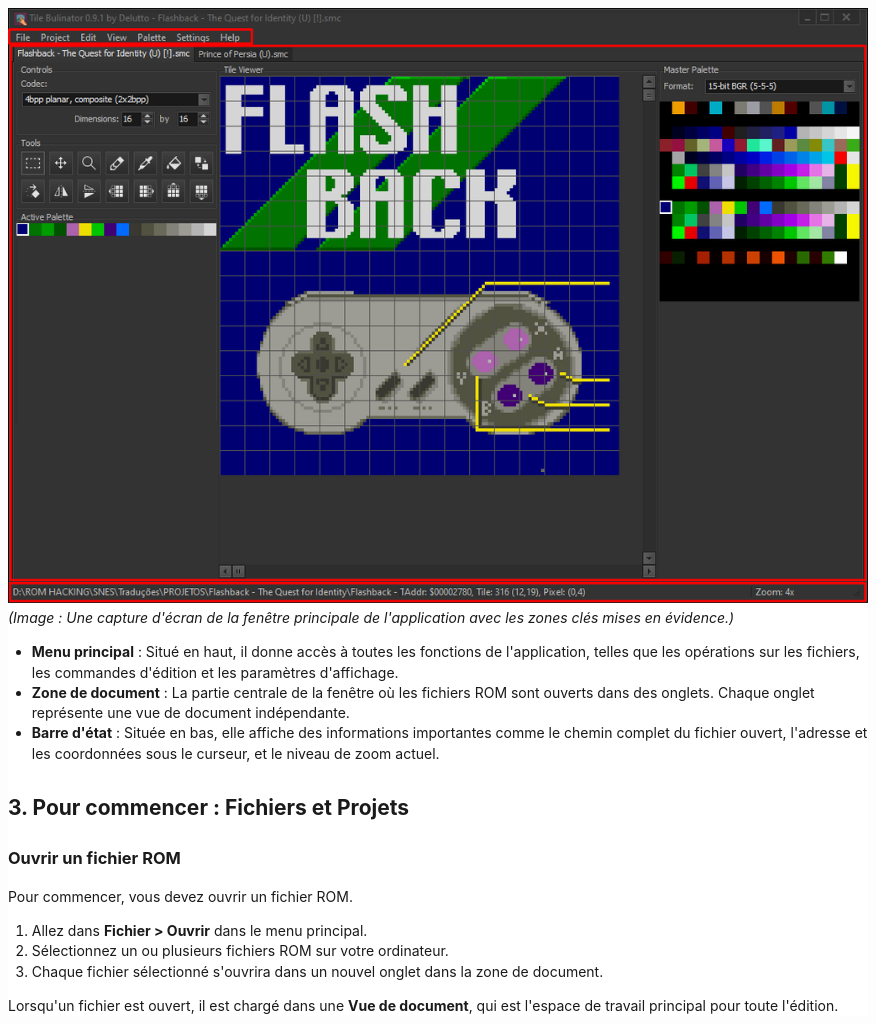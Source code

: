 ![Aperçu de l'interface principale](imgs/MainInterface_EN.png)
*(Image : Une capture d'écran de la fenêtre principale de l'application avec les zones clés mises en évidence.)*

* **Menu principal** : Situé en haut, il donne accès à toutes les fonctions de l'application, telles que les opérations sur les fichiers, les commandes d'édition et les paramètres d'affichage.
* **Zone de document** : La partie centrale de la fenêtre où les fichiers ROM sont ouverts dans des onglets. Chaque onglet représente une vue de document indépendante.
* **Barre d'état** : Située en bas, elle affiche des informations importantes comme le chemin complet du fichier ouvert, l'adresse et les coordonnées sous le curseur, et le niveau de zoom actuel.

## 3. Pour commencer : Fichiers et Projets

### Ouvrir un fichier ROM

Pour commencer, vous devez ouvrir un fichier ROM.
1.  Allez dans **Fichier > Ouvrir** dans le menu principal.
2.  Sélectionnez un ou plusieurs fichiers ROM sur votre ordinateur.
3.  Chaque fichier sélectionné s'ouvrira dans un nouvel onglet dans la zone de document.

Lorsqu'un fichier est ouvert, il est chargé dans une **Vue de document**, qui est l'espace de travail principal pour toute l'édition.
········
Your job is to reproduce the material exactly. Keep pictures out of it.

(Written response):
Source code

: ![Aperçu de l'interface principale](imgs/MainInterface_EN.png)
*(Image : Une capture d'écran de la fenêtre principale de l'application avec les zones clés mises en évidence.)*

* **Menu principal** : Situé en haut, il donne accès à toutes les fonctions de l'application, telles que les opérations sur les fichiers, les commandes d'édition et les paramètres d'affichage.
* **Zone de document** : La partie centrale de la fenêtre où les fichiers ROM sont ouverts dans des onglets. Chaque onglet représente une vue de document indépendante.
* **Barre d'état** : Située en bas, elle affiche des informations importantes comme le chemin complet du fichier ouvert, l'adresse et les coordonnées sous le curseur, et le niveau de zoom actuel.

## 3. Pour commencer : Fichiers et Projets

### Ouvrir un fichier ROM

Pour commencer, vous devez ouvrir un fichier ROM.
1.  Allez dans **Fichier > Ouvrir** dans le menu principal.
2.  Sélectionnez un ou plusieurs fichiers ROM sur votre ordinateur.
3.  Chaque fichier sélectionné s'ouvrira dans un nouvel onglet dans la zone de document.

Lorsqu'un fichier est ouvert, il est chargé dans une **Vue de document**, qui est l'espace de travail principal pour toute l'édition.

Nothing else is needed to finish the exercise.